**WHAT YOU HAVE TO DO**
What lines in the material hold the string "William"? Return every one of them.

**RECORD EXTRACTS**
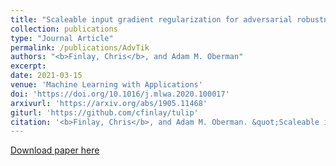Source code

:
 ```yaml
---
title: "Scaleable input gradient regularization for adversarial robustness"
collection: publications
type: "Journal Article"
permalink: /publications/AdvTik
authors: "<b>Finlay, Chris</b>, and Adam M. Oberman"
excerpt: 
date: 2021-03-15
venue: 'Machine Learning with Applications'
doi: 'https://doi.org/10.1016/j.mlwa.2020.100017'
arxivurl: 'https://arxiv.org/abs/1905.11468'
giturl: 'https://github.com/cfinlay/tulip'
citation: '<b>Finlay, Chris</b>, and Adam M. Oberman. &quot;Scaleable input gradient regularization for adversarial robustness.&quot; <i>Machine Learning with Applications</i> 3 (2021): 100017.'
---
```


[Download paper here]({{site.url}}/files/publications/AdvTik.pdf)
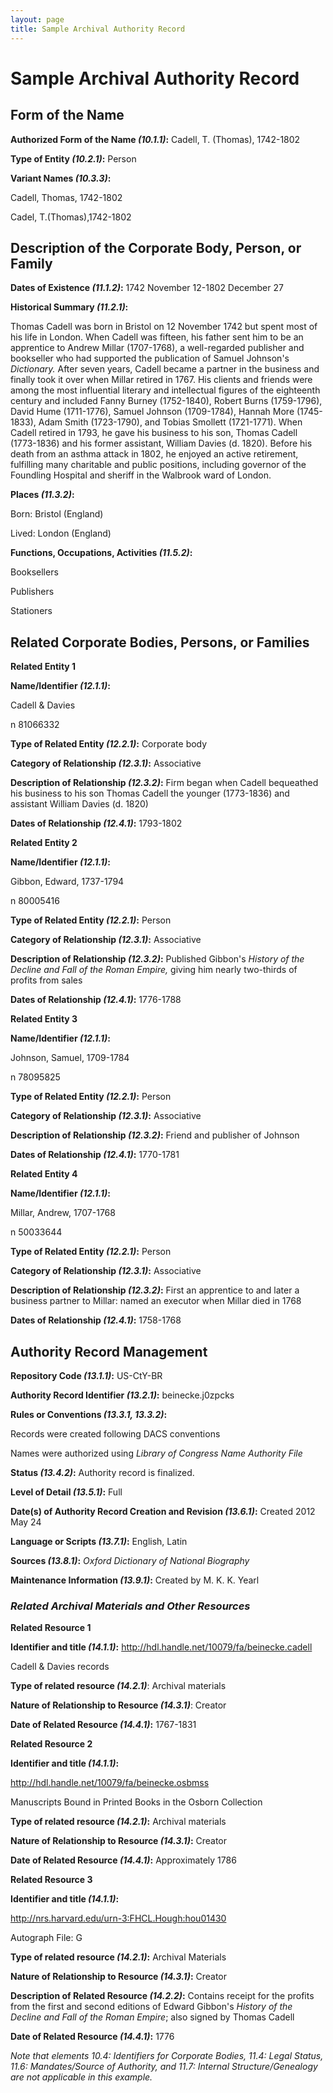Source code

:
 ```yaml
---
layout: page
title: Sample Archival Authority Record
---
```

# Sample Archival Authority Record

## Form of the Name

**Authorized Form of the Name _(10.1.1)_:** Cadell, T. (Thomas), 1742-1802

**Type of Entity _(10.2.1)_:** Person

**Variant Names _(10.3.3)_:**

Cadell, Thomas, 1742-1802

Cadel, T.(Thomas),1742-1802

## Description of the Corporate Body, Person, or Family

**Dates of Existence _(11.1.2)_:** 1742 November 12-1802 December 27

**Historical Summary _(11.2.1)_:**

Thomas Cadell was born in Bristol on 12 November 1742 but spent most of his life in London. When Cadell was fifteen, his father sent him to be an apprentice to Andrew Millar (1707-1768), a well-regarded publisher and bookseller who had supported the publication of Samuel Johnson's _Dictionary._ After seven years, Cadell became a partner in the business and finally took it over when Millar retired in 1767. His clients and friends were among the most influential literary and intellectual figures of the eighteenth century and included Fanny Burney (1752-1840), Robert Burns (1759-1796), David Hume (1711-1776), Samuel Johnson (1709-1784), Hannah More (1745-1833), Adam Smith (1723-1790), and Tobias Smollett (1721-1771). When Cadell retired in 1793, he gave his business to his son, Thomas Cadell (1773-1836) and his former assistant, William Davies (d. 1820). Before his death from an asthma attack in 1802, he enjoyed an active retirement, fulfilling many charitable and public positions, including governor of the Foundling Hospital and sheriff in the Walbrook ward of London.

**Places _(11.3.2)_:**

Born: Bristol (England)

Lived: London (England)

**Functions, Occupations, Activities _(11.5.2)_:**

Booksellers

Publishers

Stationers

## Related Corporate Bodies, Persons, or Families

**Related Entity 1**

**Name/Identifier _(12.1.1)_:**

Cadell & Davies

n 81066332

**Type of Related Entity _(12.2.1)_:** Corporate body

**Category of Relationship _(12.3.1)_:** Associative

**Description of Relationship _(12.3.2)_:** Firm began when Cadell bequeathed his business to his son Thomas Cadell the younger (1773-1836) and assistant William Davies (d. 1820)

**Dates of Relationship _(12.4.1)_:** 1793-1802

**Related Entity 2**

**Name/Identifier _(12.1.1)_:**

Gibbon, Edward, 1737-1794

n 80005416

**Type of Related Entity _(12.2.1)_:** Person

**Category of Relationship _(12.3.1)_:** Associative

**Description of Relationship _(12.3.2)_:** Published Gibbon's _History of the_ _Decline and Fall of the Roman Empire,_ giving him nearly two-thirds of profits from sales

**Dates of Relationship _(12.4.1)_:** 1776-1788

**Related Entity 3**

**Name/Identifier _(12.1.1)_:**

Johnson, Samuel, 1709-1784

n 78095825

**Type of Related Entity _(12.2.1)_:** Person

**Category of Relationship _(12.3.1)_:** Associative

**Description of Relationship _(12.3.2)_:** Friend and publisher of Johnson

**Dates of Relationship _(12.4.1)_:** 1770-1781

**Related Entity 4**

**Name/Identifier _(12.1.1)_:**

Millar, Andrew, 1707-1768

n 50033644

**Type of Related Entity _(12.2.1)_:** Person

**Category of Relationship _(12.3.1)_:** Associative

**Description of Relationship _(12.3.2)_:** First an apprentice to and later a business partner to Millar: named an executor when Millar died in 1768

**Dates of Relationship _(12.4.1)_:** 1758-1768

## Authority Record Management

**Repository Code _(13.1.1)_:** US-CtY-BR

**Authority Record Identifier _(13.2.1)_:** beinecke.j0zpcks

**Rules or Conventions _(13.3.1, 13.3.2)_:**

Records were created following DACS conventions

Names were authorized using _Library of Congress Name Authority File_

**Status _(13.4.2)_:** Authority record is finalized.

**Level of Detail _(13.5.1)_:** Full

**Date(s) of Authority Record Creation and Revision _(13.6.1)_:** Created 2012 May 24

**Language or Scripts _(13.7.1)_:** English, Latin

**Sources _(13.8.1)_:** _Oxford Dictionary of National Biography_

**Maintenance Information _(13.9.1)_:** Created by M. K. K. Yearl

### _Related Archival Materials and Other Resources_

**Related Resource 1**

**Identifier and title _(14.1.1)_:** http://hdl.handle.net/10079/fa/beinecke.cadell

Cadell & Davies records

**Type of related resource _(14.2.1)_**: Archival materials

**Nature of Relationship to Resource _(14.3.1)_**: Creator

**Date of Related Resource _(14.4.1)_:** 1767-1831

**Related Resource 2**

**Identifier and title _(14.1.1)_:**

http://hdl.handle.net/10079/fa/beinecke.osbmss

Manuscripts Bound in Printed Books in the Osborn Collection

**Type of related resource _(14.2.1)_:** Archival materials

**Nature of Relationship to Resource _(14.3.1)_:** Creator

**Date of Related Resource _(14.4.1)_:** Approximately 1786

**Related Resource 3**

**Identifier and title _(14.1.1)_:**

http://nrs.harvard.edu/urn-3:FHCL.Hough:hou01430

Autograph File: G

**Type of related resource _(14.2.1)_:** Archival Materials

**Nature of Relationship to Resource _(14.3.1)_:** Creator

**Description of Related Resource _(14.2.2)_:** Contains receipt for the profits from the first and second editions of Edward Gibbon's _History of the Decline and Fall of the Roman Empire_; also signed by Thomas Cadell

**Date of Related Resource _(14.4.1)_:** 1776

_Note that elements 10.4: Identifiers for Corporate Bodies, 11.4: Legal Status, 11.6: Mandates/Source of Authority, and 11.7: Internal Structure/Genealogy are not applicable in this example._
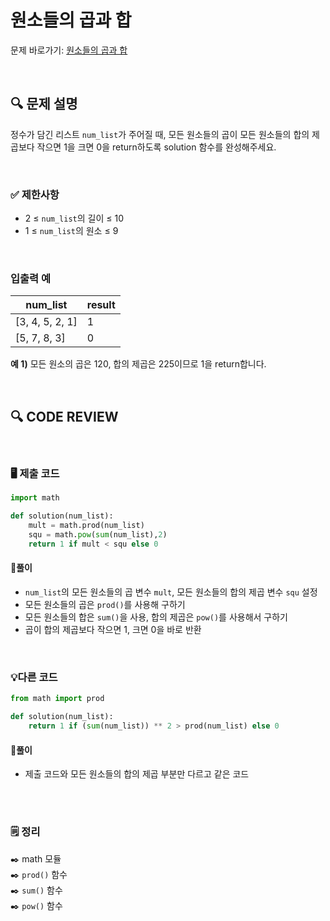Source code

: # 원소들의 곱과 합

문제 바로가기: [원소들의 곱과 합](https://school.programmers.co.kr/learn/courses/30/lessons/181929)

<br/>

## **🔍 문제 설명**

정수가 담긴 리스트 `num_list`가 주어질 때, 모든 원소들의 곱이 모든 원소들의 합의 제곱보다 작으면 1을 크면 0을 return하도록 solution 함수를 완성해주세요.

<br/>

### **✅ 제한사항**

- 2 ≤ `num_list`의 길이 ≤ 10
- 1 ≤ `num_list`의 원소 ≤ 9
<br/>

### **입출력 예**

|     num_list    | result |
|-----------------|--------|
| [3, 4, 5, 2, 1] |    1   |
|   [5, 7, 8, 3]  |    0   |

**예 1)**
모든 원소의 곱은 120, 합의 제곱은 225이므로 1을 return합니다.

<br/>

## **🔍 CODE REVIEW**
<br/>

### **🖥️ 제출 코드**

```python
import math

def solution(num_list):
    mult = math.prod(num_list)
    squ = math.pow(sum(num_list),2)
    return 1 if mult < squ else 0
```

#### **📍풀이**

- `num_list`의 모든 원소들의 곱 변수 `mult`, 모든 원소들의 합의 제곱 변수 `squ` 설정
- 모든 원소들의 곱은 `prod()`를 사용해 구하기
- 모든 원소들의 합은 `sum()`을 사용, 합의 제곱은 `pow()`를 사용해서 구하기
- 곱이 합의 제곱보다 작으면 1, 크면 0을 바로 반환

<br/>

### **💡다른 코드**

```python
from math import prod

def solution(num_list):
    return 1 if (sum(num_list)) ** 2 > prod(num_list) else 0
```

#### **📍풀이**

- 제출 코드와 모든 원소들의 합의 제곱 부분만 다르고 같은 코드

<br/>

  #
### **🗒️ 정리**
✒️ math 모듈    
✒️ `prod()` 함수    
✒️ `sum()` 함수    
✒️ `pow()` 함수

**REPLY TO THE EXERCISE**
Thomas Cadell was born in Bristol on 12 November 1742 but spent most of his life in London. When Cadell was fifteen, his father sent him to be an apprentice to Andrew Millar (1707-1768), a well-regarded publisher and bookseller who had supported the publication of Samuel Johnson's _Dictionary._ After seven years, Cadell became a partner in the business and finally took it over when Millar retired in 1767. His clients and friends were among the most influential literary and intellectual figures of the eighteenth century and included Fanny Burney (1752-1840), Robert Burns (1759-1796), David Hume (1711-1776), Samuel Johnson (1709-1784), Hannah More (1745-1833), Adam Smith (1723-1790), and Tobias Smollett (1721-1771). When Cadell retired in 1793, he gave his business to his son, Thomas Cadell (1773-1836) and his former assistant, William Davies (d. 1820). Before his death from an asthma attack in 1802, he enjoyed an active retirement, fulfilling many charitable and public positions, including governor of the Foundling Hospital and sheriff in the Walbrook ward of London.
**Description of Relationship _(12.3.2)_:** Firm began when Cadell bequeathed his business to his son Thomas Cadell the younger (1773-1836) and assistant William Davies (d. 1820)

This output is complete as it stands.